Всю дорогу до автобусной остановки в голове Эдика созревала некая дилемма: представить себе дорогу до вокзала без отца он не мог – какой-то ископаемый, животный страх внушала ему предстоящая поездка. Отец же всегда вселял в сына успокоение, да и сумку с клеткой тащить самому не очень-то хотелось. Теперь же она покойно висела в сумке на отцовском боку, и даже со стороны в ней можно было бы наспех признать отцову собственность (отцовская же клетка хранилась дома, как реликвия – чугунная, неповоротливая – ею отец очень гордился и часто упрекал всю современную молодежь – в лице сына – за излишне легкомысленное отношение к этому необходимому, повседневному причиндалу). В то же время предстоящая дорога вселила в Эдика странное, необычное предчувствие свободы, колкой, занозистой, с железистым вкусом – с тем самым, какой оставляет во рту прыжок с высоты или скоростная поездка в лифте с прозрачными стенками.
Обуреваемый сомнениями, он вслед за отцом влез в кипящий телами салон. Попытался протиснуться: не дали; хотел аккуратнее поставить ногу: ее отнесло многоногим потоком, пришлось ее пристраивать, выворачивая, хрустя суставами. Выуживая мелочь, Эдик согнулся, не удержал – зазвенела, запрыгала мелочевка, нагло стараясь разбежаться подальше, сунуться в самые дальние ноги. Налившись краснотой, он попытался достать серебряшку, уж протянул, было, руку… Тут как тут – отец, протиснулся, судорожно дыша: «Растяпа… Оставь… Сам заплачу…» А ведь можно было бы (пока клетка в собранном виде), слегка пококетничать с симпатичной в профиль билетершей, полногрудой и размалеванной, ведь иногда именно такие вульгарные субретки вызывали похотливый трепет в области пупа.
Некоторое время Эдик приноравливался к ходу автобуса, изогнувшись в попытке выудить промеж жарких спин ломоть окошка. Пусть там, за ним: бесконечный поток размытых от скорости зданий, знакомый с детства промельк вопросительных знаков – бетонных столбов, оканчивающихся отнюдь не ответами; пусть бестолковая болтанка ребристых, неприхотливого вида заборчиков со следами граффити. В общем, как сказали бы немцы: ничего нойес унд интэрэссантэс, – но занимать себя подобной чепухой было первейшим делом каждого пассажира.
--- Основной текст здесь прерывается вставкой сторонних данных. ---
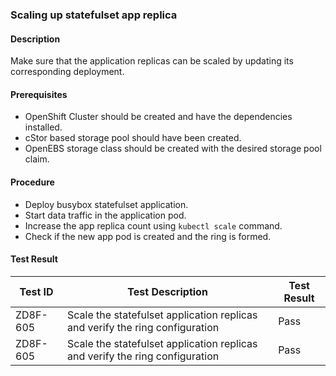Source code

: ### Scaling up statefulset app replica

#### Description
Make sure that the application replicas can be scaled by updating its corresponding deployment.

#### Prerequisites
- OpenShift Cluster should be created and have the dependencies installed.
- cStor based storage pool should have been created.
- OpenEBS storage class should be created with the desired storage pool claim.

#### Procedure
- Deploy busybox statefulset application.
- Start data traffic in the application pod.
- Increase the app replica count using `kubectl scale` command.
- Check if the new app pod is created and the ring is formed.

#### Test Result
 | Test ID |   Test Description               | Test Result   |
 |---------|---------------------------| --------------|
|     ZD8F-605                    |  Scale the statefulset application replicas and verify the ring configuration           | Pass  |
 |    ZD8F-605   |  Scale the statefulset application replicas and verify the ring configuration           |  Pass     |

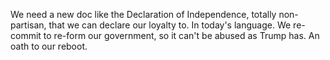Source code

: We need a new doc like the Declaration of Independence, totally non-partisan, that we can declare our loyalty to. In today's language. We re-commit to re-form our government, so it can't be abused as Trump has. An oath to our reboot.
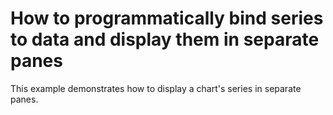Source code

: # How to programmatically bind series to data and display them in separate panes


<p>This example demonstrates how to display a chart's series in separate panes.</p>

<br/>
Спины стояли плотно, и ломтя окошка Эдик был лишен.
Чья-то рыжая лапа, поднатужившись, выдавила наружу кусок крыши. Прохладный воздух отчаянно кинулся в салон сквозь беззубую пасть люка, взбил волосы на макушке Эдика. Работа сильно послюненных ладоней прошла впустую – вместо обыкновенного чуба голову Эдика теперь венчал чуб влажный, иной формы, может быть, иного веса, но суть дела не изменилась. Еще раз провел растопыренной ладонью, пропуская неподатливые волосы между пальцами – зря.
Две каланчевидные девицы с модными буклями, нависшими на лица, и с обезображенными пирсингом лицами беспечно прыскали друг другу в прыщаво-веснушчатые оголенные плечи. Одна, что посветлее и чуточку повыше, коварно кося глазами, выпрыснув очередную порцию насмешки, состроила ладонями лодочку и сквозь ее дырявое днище активно зашептала подруге в ухо.